また、当面は低炭素水素を海外から輸入することを想定している日本政府は、国際的なサプライチェーンの構築に向けた取り組みについての発表をしていました。また、世界貿易機関(WTO)と国際再生可能エネルギー機関(IRENA)も、低炭素水素の需要と供給のマッチングにおいて国際貿易が重要な役割を果たすとの報告をしていました。低炭素水素の認証が各国でバラバラであることも、国際貿易の促進を阻害要因となると指摘しています。この点、COP28では、水素の認証制度の相互認証の促進を目指した水素宣言が日本を含めた36ヶ国が署名して発表されました。
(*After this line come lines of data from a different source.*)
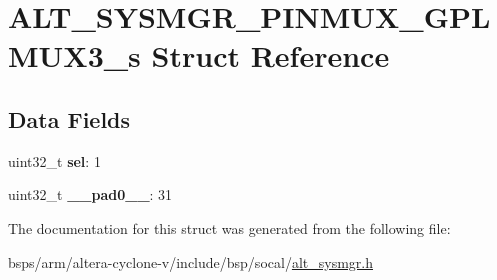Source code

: \hypertarget{structALT__SYSMGR__PINMUX__GPLMUX3__s}{}\section{A\+L\+T\+\_\+\+S\+Y\+S\+M\+G\+R\+\_\+\+P\+I\+N\+M\+U\+X\+\_\+\+G\+P\+L\+M\+U\+X3\+\_\+s Struct Reference}
\label{structALT__SYSMGR__PINMUX__GPLMUX3__s}
\subsection*{Data Fields}
\begin{DoxyCompactItemize}
\item 
\mbox{\label{structALT__SYSMGR__PINMUX__GPLMUX3__s_ab3b2b313712fc0c912b5358a9cdcb811}} 
uint32\+\_\+t {\bfseries sel}\+: 1
\item 
\mbox{\label{structALT__SYSMGR__PINMUX__GPLMUX3__s_af1cf8b760ba1064ee7100193af65e6b6}} 
uint32\+\_\+t {\bfseries \+\_\+\+\_\+pad0\+\_\+\+\_\+}\+: 31
\end{DoxyCompactItemize}


The documentation for this struct was generated from the following file\+:\begin{DoxyCompactItemize}
\item 
bsps/arm/altera-\/cyclone-\/v/include/bsp/socal/\mbox{\hyperlink{alt__sysmgr_8h}{alt\+\_\+sysmgr.\+h}}\end{DoxyCompactItemize}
一歩前進と評価できるでしょう。あとは、水素の製造コストおよび輸送コストを以下に低減できるかがカギとなります。

他方、水素の輸送コストの高さなどから、地産地消を目指すべきだとの意見もありました。例えば、アフリカで再生可能エネルギーから作るグリーン水素をベースにアンモニアを作り、それを化石燃料由来の輸入化学肥料への代替とすることで、化学肥料の国内生産化、輸入化学肥料への依存低下を目指すプロジェクトの紹介がドイツ・パビリオンでありました。グリーンアンモニア由来の化学肥料の価格が十分に下がれば、輸出用作物だけでなく、国内向け作物にも利用可能となり、貧困撲滅や零細農業(地方コミュニティ)への便益、食糧安全保障の向上に貢献するとしています。ここでも課題はコストです。再エネ・コスト低減に向けた国際協力の必要性が指摘されていました。

こうした様々な意見、考え方を踏まえつつ、いかにして低炭素水素の普及促進を軸にした国際協力を進めていくことで、脱炭素化を実現できるのかについて、さらなる検討を続けていきたいと思います。